[Rendered images with source text]
- - -

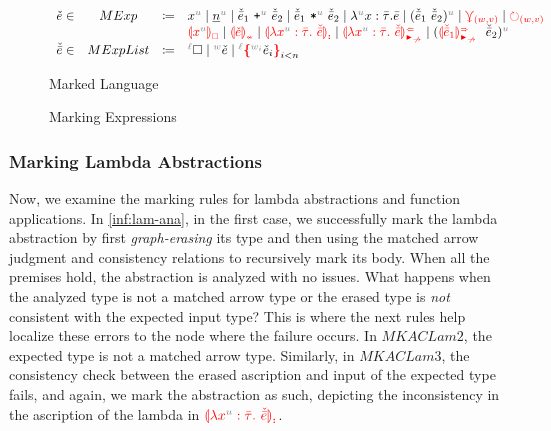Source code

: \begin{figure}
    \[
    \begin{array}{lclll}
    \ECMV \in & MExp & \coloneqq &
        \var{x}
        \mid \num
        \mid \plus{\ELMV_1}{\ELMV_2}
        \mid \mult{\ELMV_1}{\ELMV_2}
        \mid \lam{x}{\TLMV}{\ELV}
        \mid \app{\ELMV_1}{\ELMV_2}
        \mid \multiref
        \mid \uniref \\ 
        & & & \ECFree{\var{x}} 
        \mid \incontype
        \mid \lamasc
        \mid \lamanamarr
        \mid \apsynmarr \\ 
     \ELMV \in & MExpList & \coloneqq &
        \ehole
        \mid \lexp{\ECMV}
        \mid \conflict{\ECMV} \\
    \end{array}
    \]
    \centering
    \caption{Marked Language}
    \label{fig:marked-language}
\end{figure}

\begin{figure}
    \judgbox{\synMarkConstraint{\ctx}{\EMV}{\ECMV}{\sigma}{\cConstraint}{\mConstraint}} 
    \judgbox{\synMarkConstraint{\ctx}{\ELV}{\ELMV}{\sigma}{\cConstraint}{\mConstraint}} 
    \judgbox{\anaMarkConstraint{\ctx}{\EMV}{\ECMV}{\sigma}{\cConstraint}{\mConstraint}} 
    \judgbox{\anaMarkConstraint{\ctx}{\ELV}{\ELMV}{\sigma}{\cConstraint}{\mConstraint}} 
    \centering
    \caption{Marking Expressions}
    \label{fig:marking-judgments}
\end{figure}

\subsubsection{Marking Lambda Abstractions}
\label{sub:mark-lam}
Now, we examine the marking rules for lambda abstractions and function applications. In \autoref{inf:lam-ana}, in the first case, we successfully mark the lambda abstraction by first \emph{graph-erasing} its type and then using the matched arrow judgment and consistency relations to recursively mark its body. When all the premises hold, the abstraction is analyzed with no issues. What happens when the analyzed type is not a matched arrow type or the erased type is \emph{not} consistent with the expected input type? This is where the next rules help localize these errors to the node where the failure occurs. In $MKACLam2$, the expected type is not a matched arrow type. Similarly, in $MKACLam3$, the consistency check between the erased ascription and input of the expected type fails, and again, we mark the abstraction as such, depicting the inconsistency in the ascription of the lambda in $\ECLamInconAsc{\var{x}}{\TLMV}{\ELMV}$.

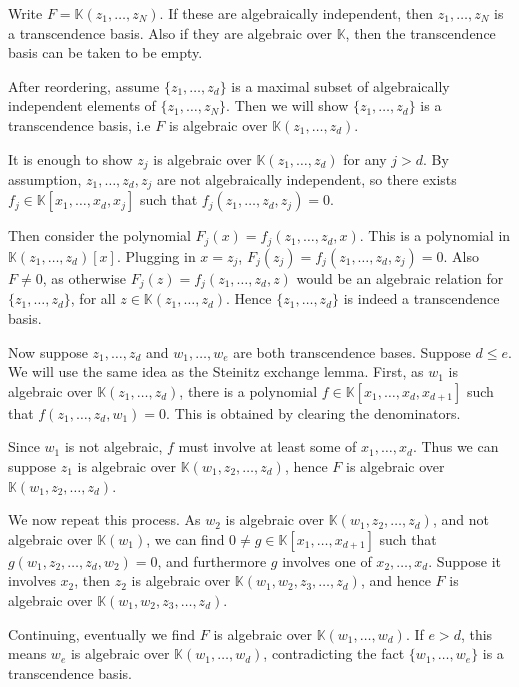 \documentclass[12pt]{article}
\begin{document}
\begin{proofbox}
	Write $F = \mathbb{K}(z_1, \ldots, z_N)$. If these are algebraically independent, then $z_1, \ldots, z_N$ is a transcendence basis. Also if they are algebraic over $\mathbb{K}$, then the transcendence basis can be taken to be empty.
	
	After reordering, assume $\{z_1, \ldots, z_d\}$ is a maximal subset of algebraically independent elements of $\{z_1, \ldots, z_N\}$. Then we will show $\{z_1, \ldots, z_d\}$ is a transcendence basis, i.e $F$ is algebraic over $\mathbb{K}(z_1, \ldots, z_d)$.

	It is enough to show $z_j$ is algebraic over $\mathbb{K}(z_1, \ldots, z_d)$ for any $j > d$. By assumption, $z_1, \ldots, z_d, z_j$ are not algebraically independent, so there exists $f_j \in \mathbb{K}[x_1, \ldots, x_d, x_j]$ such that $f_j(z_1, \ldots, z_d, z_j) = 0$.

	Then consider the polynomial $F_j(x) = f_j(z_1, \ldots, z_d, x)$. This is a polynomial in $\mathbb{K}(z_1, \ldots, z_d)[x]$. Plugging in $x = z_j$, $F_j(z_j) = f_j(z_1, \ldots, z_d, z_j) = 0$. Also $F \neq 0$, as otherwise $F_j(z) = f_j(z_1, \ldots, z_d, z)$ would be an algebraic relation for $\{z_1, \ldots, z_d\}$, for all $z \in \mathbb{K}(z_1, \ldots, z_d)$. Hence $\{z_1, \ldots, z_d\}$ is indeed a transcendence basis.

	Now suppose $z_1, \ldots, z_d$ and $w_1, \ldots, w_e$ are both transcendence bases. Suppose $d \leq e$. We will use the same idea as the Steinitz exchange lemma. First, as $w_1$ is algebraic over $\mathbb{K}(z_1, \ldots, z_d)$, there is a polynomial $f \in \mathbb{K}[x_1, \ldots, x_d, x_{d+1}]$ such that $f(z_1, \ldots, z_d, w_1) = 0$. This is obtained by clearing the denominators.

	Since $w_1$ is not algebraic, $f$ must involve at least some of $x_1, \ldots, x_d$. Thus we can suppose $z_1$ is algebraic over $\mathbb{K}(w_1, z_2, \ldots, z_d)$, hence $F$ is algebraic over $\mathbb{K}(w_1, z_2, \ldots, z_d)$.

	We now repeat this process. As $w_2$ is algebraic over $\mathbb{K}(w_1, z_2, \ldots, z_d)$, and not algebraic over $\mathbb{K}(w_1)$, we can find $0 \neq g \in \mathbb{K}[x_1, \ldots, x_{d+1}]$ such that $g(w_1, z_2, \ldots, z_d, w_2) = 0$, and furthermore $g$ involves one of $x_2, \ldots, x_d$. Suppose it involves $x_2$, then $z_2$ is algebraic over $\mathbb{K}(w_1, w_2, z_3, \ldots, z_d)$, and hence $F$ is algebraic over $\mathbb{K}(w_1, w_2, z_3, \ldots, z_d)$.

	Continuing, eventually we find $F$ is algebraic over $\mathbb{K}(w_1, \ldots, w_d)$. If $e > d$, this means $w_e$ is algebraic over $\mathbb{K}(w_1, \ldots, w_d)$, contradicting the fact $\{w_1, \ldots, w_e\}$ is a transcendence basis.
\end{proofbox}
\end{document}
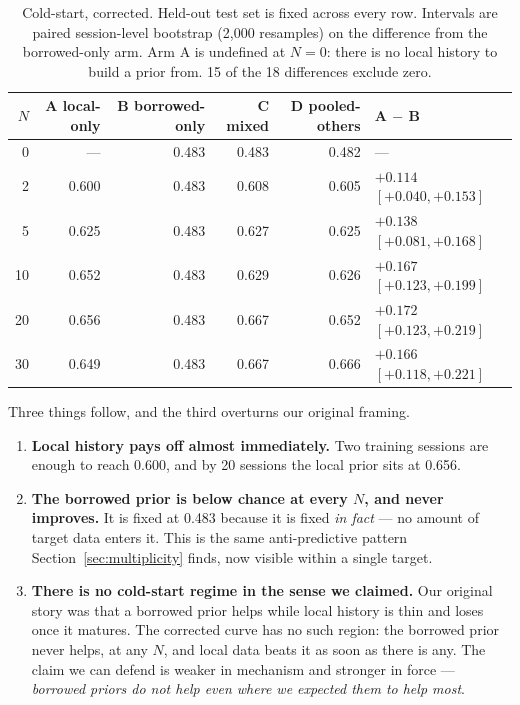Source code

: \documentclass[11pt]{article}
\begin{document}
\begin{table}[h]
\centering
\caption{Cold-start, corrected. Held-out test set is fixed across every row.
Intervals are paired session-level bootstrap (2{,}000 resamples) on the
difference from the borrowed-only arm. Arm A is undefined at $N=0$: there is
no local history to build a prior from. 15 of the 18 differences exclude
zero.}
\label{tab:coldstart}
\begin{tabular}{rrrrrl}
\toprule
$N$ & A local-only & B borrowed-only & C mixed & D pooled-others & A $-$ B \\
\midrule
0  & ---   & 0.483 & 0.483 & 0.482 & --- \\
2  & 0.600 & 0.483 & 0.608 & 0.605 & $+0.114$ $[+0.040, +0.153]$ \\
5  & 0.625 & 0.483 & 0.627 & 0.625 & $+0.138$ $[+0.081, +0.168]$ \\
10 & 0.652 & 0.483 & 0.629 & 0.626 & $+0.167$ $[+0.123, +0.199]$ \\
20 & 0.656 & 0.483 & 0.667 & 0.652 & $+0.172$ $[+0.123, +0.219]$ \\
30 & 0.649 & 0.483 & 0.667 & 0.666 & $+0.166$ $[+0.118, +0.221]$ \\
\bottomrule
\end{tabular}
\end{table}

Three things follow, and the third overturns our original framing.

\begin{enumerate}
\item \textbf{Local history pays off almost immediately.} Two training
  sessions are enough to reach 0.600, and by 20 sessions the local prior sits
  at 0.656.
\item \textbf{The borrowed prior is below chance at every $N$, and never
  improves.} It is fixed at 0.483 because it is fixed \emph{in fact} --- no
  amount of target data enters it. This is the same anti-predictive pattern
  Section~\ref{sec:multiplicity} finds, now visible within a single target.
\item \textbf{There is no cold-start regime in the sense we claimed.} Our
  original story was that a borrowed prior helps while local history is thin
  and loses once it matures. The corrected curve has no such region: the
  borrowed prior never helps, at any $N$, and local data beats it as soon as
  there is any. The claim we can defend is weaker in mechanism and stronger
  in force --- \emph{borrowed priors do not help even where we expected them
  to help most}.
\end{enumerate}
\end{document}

- - -

## [Exercise]
Print each entry precisely as written; the pictures stay out.

## [Output of the task]
Source code

: \begin{figure}
    \[
    \begin{array}{lclll}
    \ECMV \in & MExp & \coloneqq &
        \var{x}
        \mid \num
        \mid \plus{\ELMV_1}{\ELMV_2}
        \mid \mult{\ELMV_1}{\ELMV_2}
        \mid \lam{x}{\TLMV}{\ELV}
        \mid \app{\ELMV_1}{\ELMV_2}
        \mid \multiref
        \mid \uniref \\ 
        & & & \ECFree{\var{x}} 
        \mid \incontype
        \mid \lamasc
        \mid \lamanamarr
        \mid \apsynmarr \\ 
     \ELMV \in & MExpList & \coloneqq &
        \ehole
        \mid \lexp{\ECMV}
        \mid \conflict{\ECMV} \\
    \end{array}
    \]
    \centering
    \caption{Marked Language}
    \label{fig:marked-language}
\end{figure}

\begin{figure}
    \judgbox{\synMarkConstraint{\ctx}{\EMV}{\ECMV}{\sigma}{\cConstraint}{\mConstraint}} 
    \judgbox{\synMarkConstraint{\ctx}{\ELV}{\ELMV}{\sigma}{\cConstraint}{\mConstraint}} 
    \judgbox{\anaMarkConstraint{\ctx}{\EMV}{\ECMV}{\sigma}{\cConstraint}{\mConstraint}} 
    \judgbox{\anaMarkConstraint{\ctx}{\ELV}{\ELMV}{\sigma}{\cConstraint}{\mConstraint}} 
    \centering
    \caption{Marking Expressions}
    \label{fig:marking-judgments}
\end{figure}

\subsubsection{Marking Lambda Abstractions}
\label{sub:mark-lam}
Now, we examine the marking rules for lambda abstractions and function applications. In \autoref{inf:lam-ana}, in the first case, we successfully mark the lambda abstraction by first \emph{graph-erasing} its type and then using the matched arrow judgment and consistency relations to recursively mark its body. When all the premises hold, the abstraction is analyzed with no issues. What happens when the analyzed type is not a matched arrow type or the erased type is \emph{not} consistent with the expected input type? This is where the next rules help localize these errors to the node where the failure occurs. In $MKACLam2$, the expected type is not a matched arrow type. Similarly, in $MKACLam3$, the consistency check between the erased ascription and input of the expected type fails, and again, we mark the abstraction as such, depicting the inconsistency in the ascription of the lambda in $\ECLamInconAsc{\var{x}}{\TLMV}{\ELMV}$.

 \documentclass[12pt]{article}
\begin{document}
\begin{proofbox}
	Write $F = \mathbb{K}(z_1, \ldots, z_N)$. If these are algebraically independent, then $z_1, \ldots, z_N$ is a transcendence basis. Also if they are algebraic over $\mathbb{K}$, then the transcendence basis can be taken to be empty.
	
	After reordering, assume $\{z_1, \ldots, z_d\}$ is a maximal subset of algebraically independent elements of $\{z_1, \ldots, z_N\}$. Then we will show $\{z_1, \ldots, z_d\}$ is a transcendence basis, i.e $F$ is algebraic over $\mathbb{K}(z_1, \ldots, z_d)$.

	It is enough to show $z_j$ is algebraic over $\mathbb{K}(z_1, \ldots, z_d)$ for any $j > d$. By assumption, $z_1, \ldots, z_d, z_j$ are not algebraically independent, so there exists $f_j \in \mathbb{K}[x_1, \ldots, x_d, x_j]$ such that $f_j(z_1, \ldots, z_d, z_j) = 0$.

	Then consider the polynomial $F_j(x) = f_j(z_1, \ldots, z_d, x)$. This is a polynomial in $\mathbb{K}(z_1, \ldots, z_d)[x]$. Plugging in $x = z_j$, $F_j(z_j) = f_j(z_1, \ldots, z_d, z_j) = 0$. Also $F \neq 0$, as otherwise $F_j(z) = f_j(z_1, \ldots, z_d, z)$ would be an algebraic relation for $\{z_1, \ldots, z_d\}$, for all $z \in \mathbb{K}(z_1, \ldots, z_d)$. Hence $\{z_1, \ldots, z_d\}$ is indeed a transcendence basis.

	Now suppose $z_1, \ldots, z_d$ and $w_1, \ldots, w_e$ are both transcendence bases. Suppose $d \leq e$. We will use the same idea as the Steinitz exchange lemma. First, as $w_1$ is algebraic over $\mathbb{K}(z_1, \ldots, z_d)$, there is a polynomial $f \in \mathbb{K}[x_1, \ldots, x_d, x_{d+1}]$ such that $f(z_1, \ldots, z_d, w_1) = 0$. This is obtained by clearing the denominators.

	Since $w_1$ is not algebraic, $f$ must involve at least some of $x_1, \ldots, x_d$. Thus we can suppose $z_1$ is algebraic over $\mathbb{K}(w_1, z_2, \ldots, z_d)$, hence $F$ is algebraic over $\mathbb{K}(w_1, z_2, \ldots, z_d)$.

	We now repeat this process. As $w_2$ is algebraic over $\mathbb{K}(w_1, z_2, \ldots, z_d)$, and not algebraic over $\mathbb{K}(w_1)$, we can find $0 \neq g \in \mathbb{K}[x_1, \ldots, x_{d+1}]$ such that $g(w_1, z_2, \ldots, z_d, w_2) = 0$, and furthermore $g$ involves one of $x_2, \ldots, x_d$. Suppose it involves $x_2$, then $z_2$ is algebraic over $\mathbb{K}(w_1, w_2, z_3, \ldots, z_d)$, and hence $F$ is algebraic over $\mathbb{K}(w_1, w_2, z_3, \ldots, z_d)$.

	Continuing, eventually we find $F$ is algebraic over $\mathbb{K}(w_1, \ldots, w_d)$. If $e > d$, this means $w_e$ is algebraic over $\mathbb{K}(w_1, \ldots, w_d)$, contradicting the fact $\{w_1, \ldots, w_e\}$ is a transcendence basis.
\end{proofbox}
\end{document}
Source code

: \documentclass[11pt]{article}
\begin{document}
\begin{table}[h]
\centering
\caption{Cold-start, corrected. Held-out test set is fixed across every row.
Intervals are paired session-level bootstrap (2{,}000 resamples) on the
difference from the borrowed-only arm. Arm A is undefined at $N=0$: there is
no local history to build a prior from. 15 of the 18 differences exclude
zero.}
\label{tab:coldstart}
\begin{tabular}{rrrrrl}
\toprule
$N$ & A local-only & B borrowed-only & C mixed & D pooled-others & A $-$ B \\
\midrule
0  & ---   & 0.483 & 0.483 & 0.482 & --- \\
2  & 0.600 & 0.483 & 0.608 & 0.605 & $+0.114$ $[+0.040, +0.153]$ \\
5  & 0.625 & 0.483 & 0.627 & 0.625 & $+0.138$ $[+0.081, +0.168]$ \\
10 & 0.652 & 0.483 & 0.629 & 0.626 & $+0.167$ $[+0.123, +0.199]$ \\
20 & 0.656 & 0.483 & 0.667 & 0.652 & $+0.172$ $[+0.123, +0.219]$ \\
30 & 0.649 & 0.483 & 0.667 & 0.666 & $+0.166$ $[+0.118, +0.221]$ \\
\bottomrule
\end{tabular}
\end{table}

Three things follow, and the third overturns our original framing.

\begin{enumerate}
\item \textbf{Local history pays off almost immediately.} Two training
  sessions are enough to reach 0.600, and by 20 sessions the local prior sits
  at 0.656.
\item \textbf{The borrowed prior is below chance at every $N$, and never
  improves.} It is fixed at 0.483 because it is fixed \emph{in fact} --- no
  amount of target data enters it. This is the same anti-predictive pattern
  Section~\ref{sec:multiplicity} finds, now visible within a single target.
\item \textbf{There is no cold-start regime in the sense we claimed.} Our
  original story was that a borrowed prior helps while local history is thin
  and loses once it matures. The corrected curve has no such region: the
  borrowed prior never helps, at any $N$, and local data beats it as soon as
  there is any. The claim we can defend is weaker in mechanism and stronger
  in force --- \emph{borrowed priors do not help even where we expected them
  to help most}.
\end{enumerate}
\end{document}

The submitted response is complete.